_TASK:_
Only a number is wanted here: the number of lines of the data that include "with".
--- --- ---
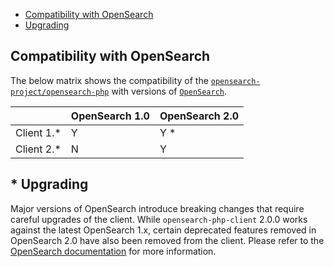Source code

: - [Compatibility with OpenSearch](#compatibility-with-opensearch)
- [Upgrading](#upgrading)

## Compatibility with OpenSearch

The below matrix shows the compatibility of the [`opensearch-project/opensearch-php`](https://packagist.org/packages/opensearch-project/opensearch-php) with versions of [`OpenSearch`](https://opensearch.org/downloads.html#opensearch).


|  | OpenSearch 1.0 | OpenSearch 2.0 |
| --- | --- | --- |
| Client 1.* | Y | Y * |
| Client 2.* | N | Y |

## * Upgrading

Major versions of OpenSearch introduce breaking changes that require careful upgrades of the client. While `opensearch-php-client` 2.0.0 works against the latest OpenSearch 1.x, certain deprecated features removed in OpenSearch 2.0 have also been removed from the client. Please refer to the [OpenSearch documentation](https://opensearch.org/docs/latest/clients/index/) for more information.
--- --- ---
_EXERCISE RESULT:_
3